Material provided:
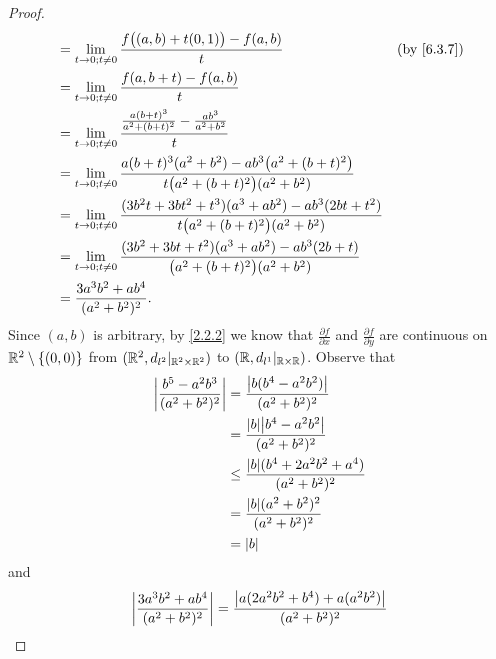\begin{proof}
\begin{align*}
     & = \lim_{t \to 0 ; t \neq 0} \frac{f\big((a, b) + t(0, 1)\big) - f(a, b)}{t}                                                             & \text{(by \cref{6.3.7})} \\
     & = \lim_{t \to 0 ; t \neq 0} \frac{f(a, b + t) - f(a, b)}{t}                                                                                                        \\
     & = \lim_{t \to 0 ; t \neq 0} \frac{\frac{a (b + t)^3}{a^2 + (b + t)^2} - \frac{ab^3}{a^2 + b^2}}{t}                                                                 \\
     & = \lim_{t \to 0 ; t \neq 0} \frac{a (b + t)^3 (a^2 + b^2) - a b^3 \big(a^2 + (b + t)^2\big)}{t \big(a^2 + (b + t)^2\big) (a^2 + b^2)}                              \\
     & = \lim_{t \to 0 ; t \neq 0} \frac{(3 b^2 t + 3 b t^2 + t^3) (a^3 + a b^2) - a b^3 (2bt + t^2)}{t \big(a^2 + (b + t)^2\big) (a^2 + b^2)}                            \\
     & = \lim_{t \to 0 ; t \neq 0} \frac{(3 b^2 + 3 b t + t^2) (a^3 + a b^2) - a b^3 (2b + t)}{\big(a^2 + (b + t)^2\big) (a^2 + b^2)}                                     \\
     & = \frac{3 a^3 b^2 + a b^4}{(a^2 + b^2)^2}.
  \end{align*}
  Since \((a, b)\) is arbitrary, by \cref{2.2.2} we know that \(\frac{\partial f}{\partial x}\) and \(\frac{\partial f}{\partial y}\) are continuous on \(\mathbb{R}^2 \setminus \{(0, 0)\}\) from \((\mathbb{R}^2, d_{l^2}|_{\mathbb{R}^2 \times \mathbb{R}^2})\) to \((\mathbb{R}, d_{l^1}|_{\mathbb{R} \times \mathbb{R}})\).
  Observe that
  \begin{align*}
    \abs{\frac{b^5 - a^2 b^3}{(a^2 + b^2)^2}} & = \frac{\abs{b (b^4 - a^2 b^2)}}{(a^2 + b^2)^2}            \\
                                              & = \frac{\abs{b} \abs{b^4 - a^2 b^2}}{(a^2 + b^2)^2}        \\
                                              & \leq \frac{\abs{b} (b^4 + 2 a^2 b^2 + a^4)}{(a^2 + b^2)^2} \\
                                              & = \frac{\abs{b} (a^2 + b^2)^2}{(a^2 + b^2)^2}              \\
                                              & = \abs{b}
  \end{align*}
  and
  \begin{align*}
    \abs{\frac{3 a^3 b^2 + a b^4}{(a^2 + b^2)^2}} & = \frac{\abs{a (2 a^2 b^2 + b^4) + a (a^2 b^2)}}{(a^2 + b^2)^2}                              \\

\end{align*}
\end{proof}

Assigned task:
In the listing above, find each line containing "that" and copy it.

Output of the exercise:
  Since \((a, b)\) is arbitrary, by \cref{2.2.2} we know that \(\frac{\partial f}{\partial x}\) and \(\frac{\partial f}{\partial y}\) are continuous on \(\mathbb{R}^2 \setminus \{(0, 0)\}\) from \((\mathbb{R}^2, d_{l^2}|_{\mathbb{R}^2 \times \mathbb{R}^2})\) to \((\mathbb{R}, d_{l^1}|_{\mathbb{R} \times \mathbb{R}})\).
  Observe that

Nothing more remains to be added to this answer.